Ao comentar sobre o veto, a deputada Silvia Cristina falou com a propriedade de quem teve câncer de mama. Seu objetivo agora é derrubar o veto do presidente. Para tal seriam necessários 257 votos na Câmara e 41 no Senado, um resultado possível, considerando a primeira rodada de votos. Como alternativa, o governo editou a medida provisória MP 1067 estipulando prazo de 6 meses (prorrogáveis por mais 60 dias) para uma revisão técnica pela ANS, criando prazo equivalente àquele estipulado para o processo de incorporação de novas tecnologias em saúde no SUS. Correndo por fora, a ANS publicou em julho deste ano a Resolução Normativa 470 que institui uma avaliação contínua de novas tecnologias em saúde e inclusão na lista num prazo máximo de 18 meses.

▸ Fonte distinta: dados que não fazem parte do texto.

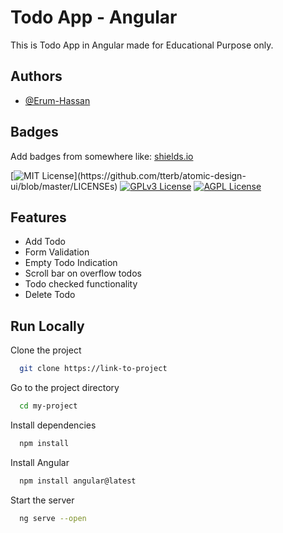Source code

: 
# Todo App - Angular

This is Todo App in Angular made for Educational Purpose only.


## Authors

- [@Erum-Hassan](https://github.com/erum-hassan)

  
## Badges

Add badges from somewhere like: [shields.io](https://shields.io/)

[![MIT License](https://img.shields.io/apm/l/atomic-design-ui.svg?)](https://github.com/tterb/atomic-design-ui/blob/master/LICENSEs)
[![GPLv3 License](https://img.shields.io/badge/License-GPL%20v3-yellow.svg)](https://opensource.org/licenses/)
[![AGPL License](https://img.shields.io/badge/license-AGPL-blue.svg)](http://www.gnu.org/licenses/agpl-3.0)

  
## Features

- Add Todo
- Form Validation 
- Empty Todo Indication
- Scroll bar on overflow todos
- Todo checked functionality
- Delete Todo




  


  
## Run Locally

Clone the project

```bash
  git clone https://link-to-project
```

Go to the project directory

```bash
  cd my-project
```

Install dependencies

```bash
  npm install
```

Install Angular 

```bash
  npm install angular@latest
```

Start the server

```bash
  ng serve --open
```

  
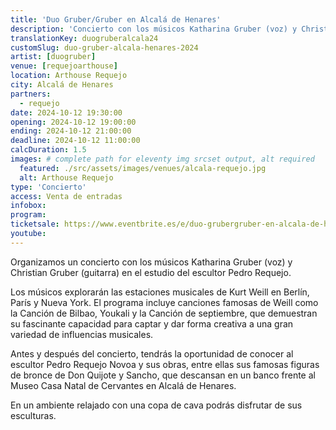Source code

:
 ```yaml
---
title: 'Duo Gruber/Gruber en Alcalá de Henares'
description: 'Concierto con los músicos Katharina Gruber (voz) y Christian Gruber (guitarra), que explorarán las estaciones musicales de Kurt Weill en Berlín, París y Nueva York.'
translationKey: duogruberalcala24
customSlug: duo-gruber-alcala-henares-2024
artist: [duogruber]
venue: [requejoarthouse]
location: Arthouse Requejo
city: Alcalá de Henares
partners:
  - requejo
date: 2024-10-12 19:30:00
opening: 2024-10-12 19:00:00
ending: 2024-10-12 21:00:00
deadline: 2024-10-12 11:00:00
calcDuration: 1.5
images: # complete path for eleventy img srcset output, alt required
  featured: ./src/assets/images/venues/alcala-requejo.jpg
  alt: Arthouse Requejo
type: 'Concierto'
access: Venta de entradas
infobox:
program:
ticketsale: https://www.eventbrite.es/e/duo-grubergruber-en-alcala-de-henares-tickets-1031109465167
youtube:
---
```


Organizamos un concierto con los músicos Katharina Gruber (voz) y Christian Gruber (guitarra) en el estudio del escultor Pedro Requejo.

Los músicos explorarán las estaciones musicales de Kurt Weill en Berlín, París y Nueva York. El programa incluye canciones famosas de Weill como la Canción de Bilbao, Youkali y la Canción de septiembre, que demuestran su fascinante capacidad para captar y dar forma creativa a una gran variedad de influencias musicales.

Antes y después del concierto, tendrás la oportunidad de conocer al escultor Pedro Requejo Novoa y sus obras, entre ellas sus famosas figuras de bronce de Don Quijote y Sancho, que descansan en un banco frente al Museo Casa Natal de Cervantes en Alcalá de Henares.

En un ambiente relajado con una copa de cava podrás disfrutar de sus esculturas.
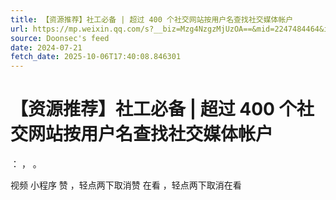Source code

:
 ```yaml
---
title: 【资源推荐】社工必备 | 超过 400 个社交网站按用户名查找社交媒体帐户
url: https://mp.weixin.qq.com/s?__biz=Mzg4NzgzMjUzOA==&mid=2247484464&idx=1&sn=6ec23cd4faf103552a9dd5f38cfe3335
source: Doonsec's feed
date: 2024-07-21
fetch_date: 2025-10-06T17:40:08.846301
---
```


# 【资源推荐】社工必备 | 超过 400 个社交网站按用户名查找社交媒体帐户

：
，
。

视频
小程序
赞
，轻点两下取消赞
在看
，轻点两下取消在看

O tema também chegou às redes, e uma petição na change.org lançada pelo Instituto Vencer o Câncer já obteve mais do que 180.000 assinaturas a favor da derrubada do veto. Nas mídias sociais, as campanhas online #simparaaquimiooral e #venceroveto conectam o cidadão à petição, que vem apoiando a petição a uma média de 2-3.000 assinaturas por dia (acompanhei a contagem por alguns dias). A petição ganhou força quando a ex-BBB e cantora Juliette foi ao Twitter convidar seus seguidores a apoiarem a petição. Um dos seus tuítes levou mais do que 38.000 likes, 4.600 retuítes e 805 comentários. Um dos primeiros a comentar foi o próprio autor do PL, Senador Reguffe, mas são os comentários de pessoas com familiares que têm ou tiveram câncer que marcam; várias delas agradecendo a iniciativa da Juliette. No entanto, nem todas as ações de celebridades foram tão bem sucedidas. Vídeos postados no YouTube numa fase anterior da campanha organizada pelo mesmo Instituto Vencer o Câncer com o Roberto Carlos, Taís Araújo e Ivete Sangalo tiveram impacto bem mais limitado.


O Congresso decidirá nas próximas semanas se derruba o veto ou aprova a MP. Qualquer que seja o resultado, a longa trajetória do debate em torno da incorporação de novas tecnologias em saúde pela ANS, em particular os tratamentos oncológicos orais, ilustra o longo caminho a ser percorrido por aqueles que almejam mudanças nas políticas públicas. O processo é lento, o status quo joga contra, as mudanças são incrementais e a resiliência é qualidade imprescindível para quem quiser alterar uma política pública. E de vez em quando são necessários dois PLs.